OpenRubrics/RubricRM-8B-Judge-v2 is an 8 billion parameter language model, fine-tuned from the Qwen3-8B architecture. Its primary function is to act as a fair and impartial judge for evaluating two responses ('Response A' and 'Response B') against a given instruction and a detailed rubric. This model is engineered to perform a structured, multi-phase evaluation process.

Key Capabilities

  • Compliance Check: Identifies the single most important, objective 'Gatekeeper Criterion' from the rubric and provides reasoning.
  • Detailed Analysis: Evaluates each response item-by-item against all rubric criteria, citing concrete evidence for judgments.
  • Final Judgment: Determines a winner based on aggregated findings from the compliance check and detailed analysis, providing a clear justification.
  • Structured Output: Adheres to a strict output format, ensuring consistent and parseable evaluation results.

Use Cases

This model is particularly well-suited for applications requiring automated, objective content evaluation and comparison.
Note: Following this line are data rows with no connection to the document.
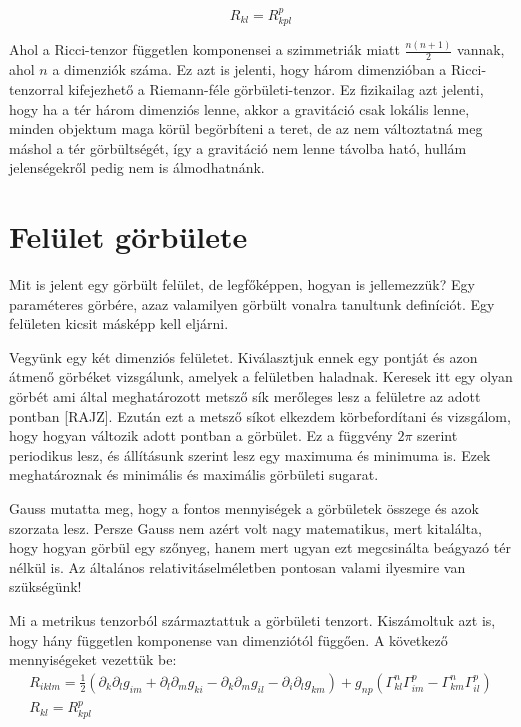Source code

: \documentclass[a4paper,12pt]{article}
\begin{document}
\begin{equation*}
    R_{kl} = R_{kpl}^{p}
\end{equation*}
\par Ahol a Ricci-tenzor független komponensei a szimmetriák miatt $\frac{n(n+1)}{2}$ vannak, ahol $n$ a dimenziók száma. Ez azt is jelenti, hogy három dimenzióban a Ricci-tenzorral kifejezhető a Riemann-féle görbületi-tenzor. Ez fizikailag azt jelenti, hogy ha a tér három dimenziós lenne, akkor a gravitáció csak lokális lenne, minden objektum maga körül begörbíteni a teret, de az nem változtatná meg máshol a tér görbültségét, így a gravitáció nem lenne távolba ható, hullám jelenségekről pedig nem is álmodhatnánk.
\section{Felület görbülete}
\par Mit is jelent egy görbült felület, de legfőképpen, hogyan is jellemezzük? Egy paraméteres görbére, azaz valamilyen görbült vonalra tanultunk definíciót. Egy felületen kicsit másképp kell eljárni. 
\par Vegyünk egy két dimenziós felületet. Kiválasztjuk ennek egy pontját és azon átmenő görbéket vizsgálunk, amelyek a felületben haladnak. Keresek itt egy olyan görbét ami által meghatározott metsző sík merőleges lesz a felületre az adott pontban [RAJZ]. Ezután ezt a metsző síkot elkezdem körbefordítani és vizsgálom, hogy hogyan változik adott pontban a görbület. Ez a függvény $2\pi$ szerint periodikus lesz, és állításunk szerint lesz egy maximuma és minimuma is. Ezek meghatároznak és minimális és maximális görbületi sugarat. 
\par Gauss mutatta meg, hogy a fontos mennyiségek a görbületek összege és azok szorzata lesz. Persze Gauss nem azért volt nagy matematikus, mert kitalálta, hogy hogyan görbül egy szőnyeg, hanem mert ugyan ezt megcsinálta beágyazó tér nélkül is. Az általános relativitáselméletben pontosan valami ilyesmire van szükségünk!
\par Mi a metrikus tenzorból származtattuk a görbületi tenzort. Kiszámoltuk azt is, hogy hány független komponense van dimenziótól függően. A következő mennyiségeket vezettük be:
\begin{gather*}
    R_{iklm} = \frac{1}{2}(\partial_{k}\partial_{l}g_{im} + \partial_{l}\partial_{m}g_{ki} - \partial_{k}\partial_{m}g_{il} - \partial_{i}\partial_{l}g_{km}) + g_{np}(\Gamma_{kl}^{n}\Gamma_{im}^{p} - \Gamma_{km}^{n}\Gamma_{il}^{p}) \\
    R_{kl} = R_{kpl}^{p}
\end{gather*}
\end{document}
Potential use cases include:

  • Automated Grading: Assessing student responses or creative writing based on predefined rubrics.
  • Content Moderation: Evaluating user-generated content against policy guidelines.
  • Quality Assurance: Comparing different AI model outputs or human-generated content for adherence to specific standards.
  • Reward Modeling: Providing structured feedback for training other language models, as suggested by its origin in the OpenRubrics project for LLM alignment.